3. When Google has more than seven sites that it may want to show in the 7-pack, it will show results based in closest proximity to where it can identify that the end user is located. Additionally I have found that Google will “rack and stack” these listings based on the number of reviews. If your competitors are located nearby to you and they have more reviews that you, your listing may never show in the 7-pack.

4. You can’t place in the 7-pack if you are not geographically appropriate to the search query and end user. This is the biggest misunderstanding point for website owners. If you are located in Columbus, you cannot place in the 7-pack for Cincinnati – you do not have a local space and will never be able to get there. This is a big issue for national selling services. Google simply will not show your results in these location specific searches but rather local businesses.

For more in-depth information you will want to check out this great article at SiteProNews by Tina Courtney-Brown.

Cross Linking Domains You Own

Cross Linking
Cross Linking

This question comes up a fair amount when we have business owners who have multiple website – “Should I link and cross link my various web properties?” First, most website owners would simply do this without thought and there is no reason why you should not if you have one or two website properties. In fact, it makes perfect sense to do so and you may actually get some backlink benefits from doing this.

There are however some situations where doing so will be a negative for your organic placement. Here are when you should be careful doing so.

  1. If you have several websites but you do not reveal that you own the properties and you are actually trying to appear as if you were different businesses, I would not cross link the sites.
  2. If the content is the same on the web properties, I would not cross link the sites.
  3. If the businesses are totally different, say one is to sell dog toys and the other is to provide web consulting. I would not cross link the sites.
  4. If you have created many, many, keyword domains and you are trying to use cross linking these multiple sites for organic placement improvement. I would not cross link the sites. You may have been able to do so before and received a benefit, but not Google is identifying sites using this tactic as link spam and is actively penalizing their organic placement on Google.com.

Buying a Previously Used Domain Name

I’ve had a few clients buy previously used domain names when they become available. If you’ve ever considered doing this make sure you watch this important video from Matt Cutts the voice of Google to the SEO industry about the dark side to spamming and how this may impact the use of a previously used domain. http://youtu.be/lGUw9oS5csI

The bottom-line is that if you do not check to see if your prospective domain has been used to deliver spam, you may get burned. Matt even recommends checking the webmaster control panel tied to that domain and website to look for messages from Google.

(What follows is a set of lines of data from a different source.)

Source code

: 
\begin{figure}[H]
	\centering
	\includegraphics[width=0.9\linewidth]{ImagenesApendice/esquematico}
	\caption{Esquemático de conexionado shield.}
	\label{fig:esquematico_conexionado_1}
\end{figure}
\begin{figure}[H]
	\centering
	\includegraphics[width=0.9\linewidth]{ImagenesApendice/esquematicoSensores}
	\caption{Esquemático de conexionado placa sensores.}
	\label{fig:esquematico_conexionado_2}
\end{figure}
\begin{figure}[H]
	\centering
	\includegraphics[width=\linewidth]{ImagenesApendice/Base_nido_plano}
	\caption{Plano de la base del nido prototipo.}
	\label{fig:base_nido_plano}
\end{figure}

If you see all kinds of spammy and questionable links pointing to and from this domain, it is by far better to start with a fresh unused domain. Even if a website is new with all new files, the Google algorithm behind the scenes may be penalizing this domain and you’d never know until you simply could not get placement when you started to use it.

The last two domain purchase I was involved with for transfers only, were both over $10,000 for the purchase. I doubt either site owner had investigated the domain and how they had been used before money exchanged hands. Be careful and when in doubt don’t put your money down go with a new domain.